* **Work order**: The word "norte" marks the lines to keep; find each one in the data and copy it.

* **Source data**:
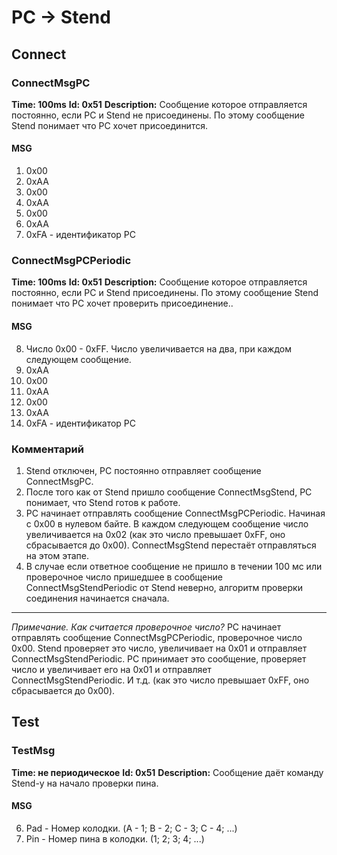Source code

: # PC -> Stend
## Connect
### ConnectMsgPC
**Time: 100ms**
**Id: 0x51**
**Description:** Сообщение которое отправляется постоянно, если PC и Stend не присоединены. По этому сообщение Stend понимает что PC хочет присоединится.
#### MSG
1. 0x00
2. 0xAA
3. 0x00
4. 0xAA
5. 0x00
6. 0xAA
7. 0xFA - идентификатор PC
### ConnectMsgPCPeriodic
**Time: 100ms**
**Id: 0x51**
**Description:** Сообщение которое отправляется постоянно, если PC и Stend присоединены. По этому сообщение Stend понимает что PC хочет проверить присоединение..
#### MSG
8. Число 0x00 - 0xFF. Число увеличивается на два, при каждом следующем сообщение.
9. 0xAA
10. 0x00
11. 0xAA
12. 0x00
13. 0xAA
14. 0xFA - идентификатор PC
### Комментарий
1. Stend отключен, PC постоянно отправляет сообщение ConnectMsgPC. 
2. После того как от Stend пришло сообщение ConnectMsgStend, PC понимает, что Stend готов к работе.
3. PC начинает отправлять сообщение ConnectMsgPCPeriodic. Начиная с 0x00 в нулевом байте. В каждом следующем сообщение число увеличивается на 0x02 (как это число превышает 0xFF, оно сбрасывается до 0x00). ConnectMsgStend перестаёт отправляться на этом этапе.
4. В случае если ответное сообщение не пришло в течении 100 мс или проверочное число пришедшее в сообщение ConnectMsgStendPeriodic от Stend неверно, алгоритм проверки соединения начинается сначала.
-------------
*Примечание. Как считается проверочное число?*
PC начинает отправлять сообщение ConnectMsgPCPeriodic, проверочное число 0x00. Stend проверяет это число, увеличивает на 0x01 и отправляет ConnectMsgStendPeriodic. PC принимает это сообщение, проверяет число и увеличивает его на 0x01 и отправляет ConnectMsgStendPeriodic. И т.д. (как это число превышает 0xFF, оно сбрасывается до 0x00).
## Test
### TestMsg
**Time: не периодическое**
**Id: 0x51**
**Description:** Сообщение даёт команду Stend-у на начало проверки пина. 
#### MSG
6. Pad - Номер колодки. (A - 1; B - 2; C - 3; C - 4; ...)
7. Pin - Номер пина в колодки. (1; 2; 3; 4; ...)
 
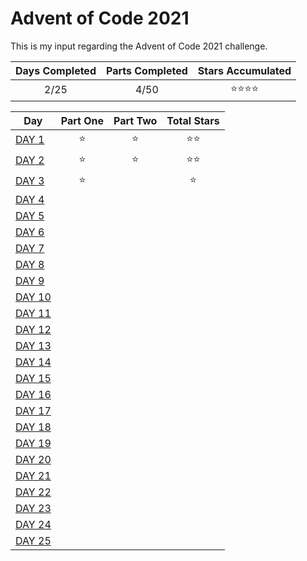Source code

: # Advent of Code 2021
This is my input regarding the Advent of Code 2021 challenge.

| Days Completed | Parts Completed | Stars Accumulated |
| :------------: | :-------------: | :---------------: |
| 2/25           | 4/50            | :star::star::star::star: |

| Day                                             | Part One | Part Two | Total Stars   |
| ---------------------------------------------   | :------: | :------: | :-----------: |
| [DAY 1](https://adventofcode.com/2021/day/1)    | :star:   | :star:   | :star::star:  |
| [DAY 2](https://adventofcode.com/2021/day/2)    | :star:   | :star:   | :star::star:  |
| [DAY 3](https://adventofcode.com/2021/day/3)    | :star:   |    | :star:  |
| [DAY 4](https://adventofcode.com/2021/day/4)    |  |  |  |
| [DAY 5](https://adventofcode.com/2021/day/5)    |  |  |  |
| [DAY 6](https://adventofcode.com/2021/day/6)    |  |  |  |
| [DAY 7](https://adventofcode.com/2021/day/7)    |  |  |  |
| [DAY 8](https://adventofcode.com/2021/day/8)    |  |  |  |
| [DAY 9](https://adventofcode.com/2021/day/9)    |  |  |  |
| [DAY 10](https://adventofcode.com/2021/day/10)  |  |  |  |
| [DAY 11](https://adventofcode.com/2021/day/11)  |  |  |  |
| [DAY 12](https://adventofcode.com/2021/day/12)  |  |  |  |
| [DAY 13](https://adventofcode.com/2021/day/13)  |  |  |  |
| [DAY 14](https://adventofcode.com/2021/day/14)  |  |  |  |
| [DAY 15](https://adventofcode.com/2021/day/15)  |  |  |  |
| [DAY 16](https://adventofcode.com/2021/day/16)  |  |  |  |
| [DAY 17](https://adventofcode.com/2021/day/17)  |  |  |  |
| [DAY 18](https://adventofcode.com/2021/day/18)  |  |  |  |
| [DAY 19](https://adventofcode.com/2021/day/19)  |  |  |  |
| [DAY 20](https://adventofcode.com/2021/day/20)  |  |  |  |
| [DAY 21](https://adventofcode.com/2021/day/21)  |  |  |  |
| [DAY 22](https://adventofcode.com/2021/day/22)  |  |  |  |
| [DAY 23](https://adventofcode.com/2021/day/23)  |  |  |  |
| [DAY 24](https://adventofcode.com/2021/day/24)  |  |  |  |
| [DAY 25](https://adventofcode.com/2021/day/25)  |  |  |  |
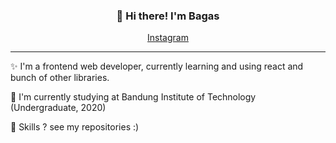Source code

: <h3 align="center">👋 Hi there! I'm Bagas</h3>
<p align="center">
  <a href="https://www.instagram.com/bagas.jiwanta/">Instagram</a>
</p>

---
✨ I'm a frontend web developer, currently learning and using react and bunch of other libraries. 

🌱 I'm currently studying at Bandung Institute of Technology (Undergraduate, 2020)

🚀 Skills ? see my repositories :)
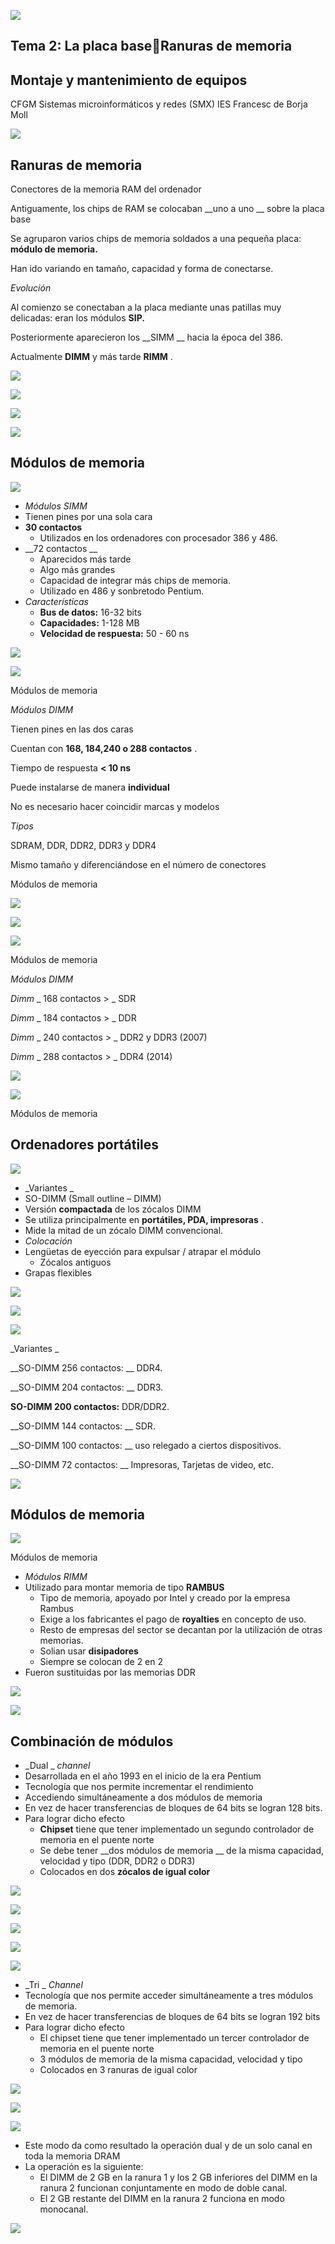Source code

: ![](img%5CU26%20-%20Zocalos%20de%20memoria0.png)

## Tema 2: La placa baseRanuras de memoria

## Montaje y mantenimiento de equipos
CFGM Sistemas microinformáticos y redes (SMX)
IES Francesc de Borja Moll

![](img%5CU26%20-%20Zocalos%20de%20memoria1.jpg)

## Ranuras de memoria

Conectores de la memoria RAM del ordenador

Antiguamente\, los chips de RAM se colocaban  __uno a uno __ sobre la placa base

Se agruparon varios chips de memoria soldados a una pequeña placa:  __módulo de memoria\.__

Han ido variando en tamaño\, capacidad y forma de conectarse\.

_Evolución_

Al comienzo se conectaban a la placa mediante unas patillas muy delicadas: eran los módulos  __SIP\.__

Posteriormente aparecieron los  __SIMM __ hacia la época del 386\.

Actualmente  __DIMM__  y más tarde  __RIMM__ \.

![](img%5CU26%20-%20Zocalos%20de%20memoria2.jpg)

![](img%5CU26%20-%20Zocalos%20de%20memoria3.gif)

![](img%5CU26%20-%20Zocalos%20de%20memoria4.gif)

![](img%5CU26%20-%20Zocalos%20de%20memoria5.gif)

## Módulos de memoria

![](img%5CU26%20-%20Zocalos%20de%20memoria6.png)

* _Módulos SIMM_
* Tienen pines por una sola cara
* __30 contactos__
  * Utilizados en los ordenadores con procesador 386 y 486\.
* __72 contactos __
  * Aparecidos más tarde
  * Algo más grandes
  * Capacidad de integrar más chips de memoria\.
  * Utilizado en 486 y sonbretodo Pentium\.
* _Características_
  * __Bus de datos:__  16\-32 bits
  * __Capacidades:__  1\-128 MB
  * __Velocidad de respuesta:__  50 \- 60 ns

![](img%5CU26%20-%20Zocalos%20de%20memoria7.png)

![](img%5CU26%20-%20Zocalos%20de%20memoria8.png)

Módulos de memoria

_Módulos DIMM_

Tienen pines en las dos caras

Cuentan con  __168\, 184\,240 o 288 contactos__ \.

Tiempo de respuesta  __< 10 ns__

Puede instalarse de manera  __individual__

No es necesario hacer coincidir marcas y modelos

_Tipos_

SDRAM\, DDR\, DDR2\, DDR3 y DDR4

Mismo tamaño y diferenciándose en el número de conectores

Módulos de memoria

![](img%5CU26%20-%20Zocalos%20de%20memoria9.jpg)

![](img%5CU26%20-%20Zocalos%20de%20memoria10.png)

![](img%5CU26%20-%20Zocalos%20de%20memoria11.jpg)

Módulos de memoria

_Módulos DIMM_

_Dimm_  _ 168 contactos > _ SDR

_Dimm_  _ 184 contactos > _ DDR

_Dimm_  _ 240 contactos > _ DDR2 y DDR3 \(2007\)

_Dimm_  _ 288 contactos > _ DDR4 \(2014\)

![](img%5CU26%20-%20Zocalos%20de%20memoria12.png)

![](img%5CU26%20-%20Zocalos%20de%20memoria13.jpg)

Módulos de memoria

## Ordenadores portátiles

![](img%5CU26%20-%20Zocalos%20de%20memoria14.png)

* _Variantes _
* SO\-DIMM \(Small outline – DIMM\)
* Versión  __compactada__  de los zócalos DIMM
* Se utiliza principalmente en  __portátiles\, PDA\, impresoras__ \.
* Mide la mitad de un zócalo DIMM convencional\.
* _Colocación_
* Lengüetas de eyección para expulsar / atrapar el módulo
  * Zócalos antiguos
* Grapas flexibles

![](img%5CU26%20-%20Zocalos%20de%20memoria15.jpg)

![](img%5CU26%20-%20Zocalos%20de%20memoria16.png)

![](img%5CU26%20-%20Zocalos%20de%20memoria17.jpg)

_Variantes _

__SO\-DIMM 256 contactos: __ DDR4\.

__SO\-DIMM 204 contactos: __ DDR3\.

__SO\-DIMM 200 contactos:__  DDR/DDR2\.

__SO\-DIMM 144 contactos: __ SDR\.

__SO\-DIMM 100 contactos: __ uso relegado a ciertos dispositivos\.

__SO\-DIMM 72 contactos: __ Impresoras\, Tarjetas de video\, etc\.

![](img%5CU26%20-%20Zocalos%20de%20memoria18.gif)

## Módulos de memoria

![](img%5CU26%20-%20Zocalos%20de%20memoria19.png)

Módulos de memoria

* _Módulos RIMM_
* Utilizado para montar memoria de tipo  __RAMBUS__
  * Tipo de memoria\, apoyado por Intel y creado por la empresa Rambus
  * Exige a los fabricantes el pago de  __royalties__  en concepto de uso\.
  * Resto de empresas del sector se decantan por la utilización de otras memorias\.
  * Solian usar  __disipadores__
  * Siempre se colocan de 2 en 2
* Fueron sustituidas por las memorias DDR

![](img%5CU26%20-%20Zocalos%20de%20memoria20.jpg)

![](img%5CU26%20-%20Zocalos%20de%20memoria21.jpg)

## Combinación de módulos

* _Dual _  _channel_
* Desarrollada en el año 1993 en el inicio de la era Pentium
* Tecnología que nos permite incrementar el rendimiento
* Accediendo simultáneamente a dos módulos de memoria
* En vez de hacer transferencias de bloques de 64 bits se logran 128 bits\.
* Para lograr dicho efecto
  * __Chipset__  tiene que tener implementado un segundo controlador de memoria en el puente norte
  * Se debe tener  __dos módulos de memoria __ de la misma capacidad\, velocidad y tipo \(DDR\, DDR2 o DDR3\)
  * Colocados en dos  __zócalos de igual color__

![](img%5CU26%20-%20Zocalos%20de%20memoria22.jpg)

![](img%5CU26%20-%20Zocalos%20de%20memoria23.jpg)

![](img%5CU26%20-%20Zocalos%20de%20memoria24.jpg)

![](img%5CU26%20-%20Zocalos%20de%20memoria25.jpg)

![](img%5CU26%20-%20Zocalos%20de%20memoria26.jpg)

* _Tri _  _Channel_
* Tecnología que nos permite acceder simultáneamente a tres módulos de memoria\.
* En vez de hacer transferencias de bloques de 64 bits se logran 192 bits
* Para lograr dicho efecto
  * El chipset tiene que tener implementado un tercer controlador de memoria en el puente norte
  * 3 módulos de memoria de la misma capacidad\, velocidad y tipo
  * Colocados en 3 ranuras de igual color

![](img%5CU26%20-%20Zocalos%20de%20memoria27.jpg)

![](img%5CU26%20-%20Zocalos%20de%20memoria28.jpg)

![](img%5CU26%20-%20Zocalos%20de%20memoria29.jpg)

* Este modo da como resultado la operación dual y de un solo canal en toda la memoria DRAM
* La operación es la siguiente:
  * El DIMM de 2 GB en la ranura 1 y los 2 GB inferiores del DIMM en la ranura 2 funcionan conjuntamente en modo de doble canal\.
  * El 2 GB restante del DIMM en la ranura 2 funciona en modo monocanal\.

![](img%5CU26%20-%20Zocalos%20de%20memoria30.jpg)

* **Final answer**:
  * __Chipset__  tiene que tener implementado un segundo controlador de memoria en el puente norte
  * El chipset tiene que tener implementado un tercer controlador de memoria en el puente norte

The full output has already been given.